Dataset entries>
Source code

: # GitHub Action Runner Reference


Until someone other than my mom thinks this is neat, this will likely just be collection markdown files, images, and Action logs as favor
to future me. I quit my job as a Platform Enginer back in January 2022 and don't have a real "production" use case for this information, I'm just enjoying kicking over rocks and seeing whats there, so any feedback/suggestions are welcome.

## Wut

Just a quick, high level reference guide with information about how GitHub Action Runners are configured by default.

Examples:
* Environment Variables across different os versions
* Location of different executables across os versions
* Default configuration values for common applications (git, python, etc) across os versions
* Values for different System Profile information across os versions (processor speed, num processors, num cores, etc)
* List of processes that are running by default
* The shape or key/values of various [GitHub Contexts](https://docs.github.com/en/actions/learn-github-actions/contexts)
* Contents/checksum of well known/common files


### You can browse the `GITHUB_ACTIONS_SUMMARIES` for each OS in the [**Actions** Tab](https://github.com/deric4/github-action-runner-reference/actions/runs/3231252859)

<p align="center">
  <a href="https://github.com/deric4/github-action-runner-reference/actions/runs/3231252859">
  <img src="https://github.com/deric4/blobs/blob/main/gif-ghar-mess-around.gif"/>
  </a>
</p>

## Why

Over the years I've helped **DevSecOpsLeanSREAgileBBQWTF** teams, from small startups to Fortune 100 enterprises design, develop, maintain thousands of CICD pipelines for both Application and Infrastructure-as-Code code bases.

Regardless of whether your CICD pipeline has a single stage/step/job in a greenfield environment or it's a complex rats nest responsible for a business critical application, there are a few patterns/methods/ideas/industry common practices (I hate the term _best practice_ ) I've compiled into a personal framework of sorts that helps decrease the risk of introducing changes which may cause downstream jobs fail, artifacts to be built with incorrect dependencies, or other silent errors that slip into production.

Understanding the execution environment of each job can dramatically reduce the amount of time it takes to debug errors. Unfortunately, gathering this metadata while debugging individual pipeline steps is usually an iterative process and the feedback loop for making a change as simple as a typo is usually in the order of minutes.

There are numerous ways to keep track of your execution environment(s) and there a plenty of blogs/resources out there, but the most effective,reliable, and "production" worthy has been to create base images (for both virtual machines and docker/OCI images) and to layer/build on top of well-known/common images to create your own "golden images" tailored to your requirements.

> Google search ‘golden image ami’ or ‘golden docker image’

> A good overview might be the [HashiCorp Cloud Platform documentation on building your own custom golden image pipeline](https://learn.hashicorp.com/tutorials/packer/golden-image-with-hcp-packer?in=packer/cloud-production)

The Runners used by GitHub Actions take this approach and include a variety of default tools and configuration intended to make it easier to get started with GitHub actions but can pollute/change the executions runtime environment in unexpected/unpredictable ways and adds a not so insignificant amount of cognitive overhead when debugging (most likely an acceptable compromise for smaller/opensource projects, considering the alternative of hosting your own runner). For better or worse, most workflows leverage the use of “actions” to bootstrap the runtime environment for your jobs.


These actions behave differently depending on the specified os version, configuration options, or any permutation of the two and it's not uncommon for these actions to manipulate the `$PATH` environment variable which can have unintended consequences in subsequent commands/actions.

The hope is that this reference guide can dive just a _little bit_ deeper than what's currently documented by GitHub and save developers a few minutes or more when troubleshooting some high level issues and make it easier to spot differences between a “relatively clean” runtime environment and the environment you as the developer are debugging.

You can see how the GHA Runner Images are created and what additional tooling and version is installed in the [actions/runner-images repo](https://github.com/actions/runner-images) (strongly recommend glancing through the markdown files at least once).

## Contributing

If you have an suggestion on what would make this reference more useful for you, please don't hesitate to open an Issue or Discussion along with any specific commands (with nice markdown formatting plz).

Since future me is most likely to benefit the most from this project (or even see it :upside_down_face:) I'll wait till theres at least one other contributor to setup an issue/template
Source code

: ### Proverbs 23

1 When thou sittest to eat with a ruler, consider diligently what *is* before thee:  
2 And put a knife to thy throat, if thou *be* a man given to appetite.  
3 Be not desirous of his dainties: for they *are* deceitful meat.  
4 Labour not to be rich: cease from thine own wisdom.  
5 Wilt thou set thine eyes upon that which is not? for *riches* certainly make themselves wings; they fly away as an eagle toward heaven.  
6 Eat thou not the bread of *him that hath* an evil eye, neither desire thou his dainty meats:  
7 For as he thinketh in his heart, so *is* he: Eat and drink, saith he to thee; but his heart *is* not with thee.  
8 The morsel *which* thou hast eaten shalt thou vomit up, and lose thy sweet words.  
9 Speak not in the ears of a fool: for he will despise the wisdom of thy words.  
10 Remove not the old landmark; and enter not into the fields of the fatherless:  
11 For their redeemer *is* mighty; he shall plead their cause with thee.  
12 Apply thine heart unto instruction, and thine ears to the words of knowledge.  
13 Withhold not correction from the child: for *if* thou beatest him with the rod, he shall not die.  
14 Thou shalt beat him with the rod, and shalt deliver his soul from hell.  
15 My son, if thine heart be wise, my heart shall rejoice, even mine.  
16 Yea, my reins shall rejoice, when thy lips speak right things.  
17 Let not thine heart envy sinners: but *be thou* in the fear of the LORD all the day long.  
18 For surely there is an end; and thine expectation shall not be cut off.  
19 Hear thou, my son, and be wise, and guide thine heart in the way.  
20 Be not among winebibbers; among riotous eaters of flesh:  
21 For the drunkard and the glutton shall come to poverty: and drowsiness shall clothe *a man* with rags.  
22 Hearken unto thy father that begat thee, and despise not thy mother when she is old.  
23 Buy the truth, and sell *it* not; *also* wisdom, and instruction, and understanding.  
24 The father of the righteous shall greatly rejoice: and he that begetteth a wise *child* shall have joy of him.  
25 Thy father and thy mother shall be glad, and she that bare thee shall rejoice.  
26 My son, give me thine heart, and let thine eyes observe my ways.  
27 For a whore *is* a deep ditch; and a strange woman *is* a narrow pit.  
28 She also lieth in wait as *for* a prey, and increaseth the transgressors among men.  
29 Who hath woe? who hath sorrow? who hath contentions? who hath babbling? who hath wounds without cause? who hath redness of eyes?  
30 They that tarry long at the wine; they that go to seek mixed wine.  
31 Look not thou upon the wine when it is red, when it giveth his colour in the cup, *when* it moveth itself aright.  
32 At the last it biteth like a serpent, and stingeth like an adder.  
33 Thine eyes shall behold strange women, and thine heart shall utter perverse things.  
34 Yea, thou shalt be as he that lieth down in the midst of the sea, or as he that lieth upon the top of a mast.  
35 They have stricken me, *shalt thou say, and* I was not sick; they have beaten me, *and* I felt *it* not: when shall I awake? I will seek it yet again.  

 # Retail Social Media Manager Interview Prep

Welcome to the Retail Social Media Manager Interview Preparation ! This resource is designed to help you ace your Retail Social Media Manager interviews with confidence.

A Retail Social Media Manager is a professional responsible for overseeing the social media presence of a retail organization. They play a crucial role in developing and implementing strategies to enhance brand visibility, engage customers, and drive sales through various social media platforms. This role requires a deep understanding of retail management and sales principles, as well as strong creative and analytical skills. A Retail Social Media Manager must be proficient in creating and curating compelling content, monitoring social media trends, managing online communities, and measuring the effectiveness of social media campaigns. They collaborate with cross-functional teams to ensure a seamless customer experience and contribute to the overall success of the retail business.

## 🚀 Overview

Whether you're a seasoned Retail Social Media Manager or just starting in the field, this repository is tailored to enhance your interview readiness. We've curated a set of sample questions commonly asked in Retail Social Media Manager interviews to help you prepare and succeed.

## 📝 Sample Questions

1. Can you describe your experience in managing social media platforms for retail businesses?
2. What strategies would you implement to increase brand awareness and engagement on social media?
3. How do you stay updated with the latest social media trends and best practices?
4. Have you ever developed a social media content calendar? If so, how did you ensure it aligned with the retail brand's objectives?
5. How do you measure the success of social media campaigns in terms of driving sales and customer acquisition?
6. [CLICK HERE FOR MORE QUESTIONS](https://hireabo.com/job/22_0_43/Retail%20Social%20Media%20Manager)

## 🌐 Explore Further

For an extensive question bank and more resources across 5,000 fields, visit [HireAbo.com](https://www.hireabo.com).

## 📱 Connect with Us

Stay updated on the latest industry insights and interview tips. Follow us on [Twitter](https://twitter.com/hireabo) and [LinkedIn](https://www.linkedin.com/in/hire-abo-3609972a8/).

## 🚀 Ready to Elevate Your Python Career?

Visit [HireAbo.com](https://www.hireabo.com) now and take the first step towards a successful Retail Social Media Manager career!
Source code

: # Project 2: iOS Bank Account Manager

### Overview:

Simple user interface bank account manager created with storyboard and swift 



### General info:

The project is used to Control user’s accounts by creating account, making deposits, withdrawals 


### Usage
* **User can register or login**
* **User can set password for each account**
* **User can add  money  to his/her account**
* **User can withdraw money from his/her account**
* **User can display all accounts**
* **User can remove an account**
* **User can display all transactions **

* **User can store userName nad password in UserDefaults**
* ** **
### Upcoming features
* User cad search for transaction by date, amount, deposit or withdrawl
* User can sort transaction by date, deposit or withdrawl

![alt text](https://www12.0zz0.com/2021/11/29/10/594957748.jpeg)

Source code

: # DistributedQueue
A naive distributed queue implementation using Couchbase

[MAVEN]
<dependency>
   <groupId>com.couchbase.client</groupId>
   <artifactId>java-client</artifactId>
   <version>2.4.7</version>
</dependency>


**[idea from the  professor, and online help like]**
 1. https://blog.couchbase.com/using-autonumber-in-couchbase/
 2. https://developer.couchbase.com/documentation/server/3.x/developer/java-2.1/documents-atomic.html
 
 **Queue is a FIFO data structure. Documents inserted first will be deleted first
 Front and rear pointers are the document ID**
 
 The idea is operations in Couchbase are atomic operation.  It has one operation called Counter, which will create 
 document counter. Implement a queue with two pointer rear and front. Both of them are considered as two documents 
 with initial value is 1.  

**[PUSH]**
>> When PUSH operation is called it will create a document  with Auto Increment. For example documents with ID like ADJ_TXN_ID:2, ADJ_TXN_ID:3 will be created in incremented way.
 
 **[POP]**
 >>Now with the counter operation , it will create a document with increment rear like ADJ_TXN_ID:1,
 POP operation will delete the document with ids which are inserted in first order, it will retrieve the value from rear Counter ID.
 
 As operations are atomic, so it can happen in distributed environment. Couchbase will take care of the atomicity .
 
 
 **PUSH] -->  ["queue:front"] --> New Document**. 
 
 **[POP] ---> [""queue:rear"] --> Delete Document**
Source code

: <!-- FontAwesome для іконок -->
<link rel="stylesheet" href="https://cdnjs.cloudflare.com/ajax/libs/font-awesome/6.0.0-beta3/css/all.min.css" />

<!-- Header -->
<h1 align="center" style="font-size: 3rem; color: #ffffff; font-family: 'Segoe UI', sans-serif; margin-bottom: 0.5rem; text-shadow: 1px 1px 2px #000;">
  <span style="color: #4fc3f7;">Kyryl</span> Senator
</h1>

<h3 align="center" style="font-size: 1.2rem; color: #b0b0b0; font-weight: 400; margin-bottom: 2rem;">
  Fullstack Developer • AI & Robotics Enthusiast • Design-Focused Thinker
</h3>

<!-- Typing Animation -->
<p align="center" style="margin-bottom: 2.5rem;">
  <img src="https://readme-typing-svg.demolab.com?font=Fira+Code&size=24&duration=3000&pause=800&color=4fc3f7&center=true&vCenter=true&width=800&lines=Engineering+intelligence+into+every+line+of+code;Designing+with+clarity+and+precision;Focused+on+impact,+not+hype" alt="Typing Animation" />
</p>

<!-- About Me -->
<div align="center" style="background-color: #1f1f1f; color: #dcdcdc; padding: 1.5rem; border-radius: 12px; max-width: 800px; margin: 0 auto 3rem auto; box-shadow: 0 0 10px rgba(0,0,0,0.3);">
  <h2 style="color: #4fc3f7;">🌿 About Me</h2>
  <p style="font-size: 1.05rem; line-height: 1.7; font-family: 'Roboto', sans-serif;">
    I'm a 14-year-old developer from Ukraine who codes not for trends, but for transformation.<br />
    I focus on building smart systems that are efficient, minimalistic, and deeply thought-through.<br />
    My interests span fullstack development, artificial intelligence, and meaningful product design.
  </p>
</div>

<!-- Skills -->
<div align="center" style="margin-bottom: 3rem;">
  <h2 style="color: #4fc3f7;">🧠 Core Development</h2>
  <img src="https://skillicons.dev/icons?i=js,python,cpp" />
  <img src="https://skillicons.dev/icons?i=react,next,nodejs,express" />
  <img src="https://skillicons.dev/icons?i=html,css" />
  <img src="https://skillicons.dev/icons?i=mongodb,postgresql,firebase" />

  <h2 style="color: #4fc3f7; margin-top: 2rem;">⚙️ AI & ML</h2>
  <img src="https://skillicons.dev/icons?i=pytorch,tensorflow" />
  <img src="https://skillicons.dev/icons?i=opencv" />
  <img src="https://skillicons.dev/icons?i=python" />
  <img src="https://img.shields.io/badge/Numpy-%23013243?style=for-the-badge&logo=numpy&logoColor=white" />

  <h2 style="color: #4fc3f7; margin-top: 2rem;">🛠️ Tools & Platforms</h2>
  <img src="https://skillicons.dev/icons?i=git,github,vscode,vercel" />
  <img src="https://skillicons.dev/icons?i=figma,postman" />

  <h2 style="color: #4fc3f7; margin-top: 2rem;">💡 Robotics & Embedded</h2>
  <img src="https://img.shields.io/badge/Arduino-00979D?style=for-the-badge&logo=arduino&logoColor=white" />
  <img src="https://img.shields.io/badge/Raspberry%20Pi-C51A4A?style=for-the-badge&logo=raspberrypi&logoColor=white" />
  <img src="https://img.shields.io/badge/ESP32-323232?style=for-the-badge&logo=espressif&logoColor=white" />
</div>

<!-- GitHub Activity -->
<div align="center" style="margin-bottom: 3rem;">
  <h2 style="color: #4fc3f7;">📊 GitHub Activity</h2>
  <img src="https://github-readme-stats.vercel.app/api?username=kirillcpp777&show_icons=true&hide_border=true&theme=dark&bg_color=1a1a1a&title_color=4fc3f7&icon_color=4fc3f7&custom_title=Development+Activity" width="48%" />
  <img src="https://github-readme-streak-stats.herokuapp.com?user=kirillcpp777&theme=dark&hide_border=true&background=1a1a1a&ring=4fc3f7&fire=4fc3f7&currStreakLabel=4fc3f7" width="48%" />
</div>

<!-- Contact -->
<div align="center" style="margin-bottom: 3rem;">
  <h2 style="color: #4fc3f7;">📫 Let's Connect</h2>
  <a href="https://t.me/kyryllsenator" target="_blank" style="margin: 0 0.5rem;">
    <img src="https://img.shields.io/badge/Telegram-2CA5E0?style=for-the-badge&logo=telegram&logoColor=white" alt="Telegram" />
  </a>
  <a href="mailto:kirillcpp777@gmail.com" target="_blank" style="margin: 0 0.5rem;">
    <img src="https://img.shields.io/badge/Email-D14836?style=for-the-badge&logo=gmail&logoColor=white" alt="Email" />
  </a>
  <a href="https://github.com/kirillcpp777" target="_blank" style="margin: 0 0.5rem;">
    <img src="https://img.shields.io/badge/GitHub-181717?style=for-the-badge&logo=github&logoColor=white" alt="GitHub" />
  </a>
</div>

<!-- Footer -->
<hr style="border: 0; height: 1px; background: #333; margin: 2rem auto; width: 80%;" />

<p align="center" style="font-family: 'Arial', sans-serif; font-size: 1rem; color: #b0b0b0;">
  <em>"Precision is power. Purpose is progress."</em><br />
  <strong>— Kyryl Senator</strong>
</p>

Work to be completed>
Exactly repeat the lines running from the top of the listing to the line bearing "running by default", both of those lines included, and only them.

Solution>
Source code

: # GitHub Action Runner Reference


Until someone other than my mom thinks this is neat, this will likely just be collection markdown files, images, and Action logs as favor
to future me. I quit my job as a Platform Enginer back in January 2022 and don't have a real "production" use case for this information, I'm just enjoying kicking over rocks and seeing whats there, so any feedback/suggestions are welcome.

## Wut

Just a quick, high level reference guide with information about how GitHub Action Runners are configured by default.

Examples:
* Environment Variables across different os versions
* Location of different executables across os versions
* Default configuration values for common applications (git, python, etc) across os versions
* Values for different System Profile information across os versions (processor speed, num processors, num cores, etc)
* List of processes that are running by default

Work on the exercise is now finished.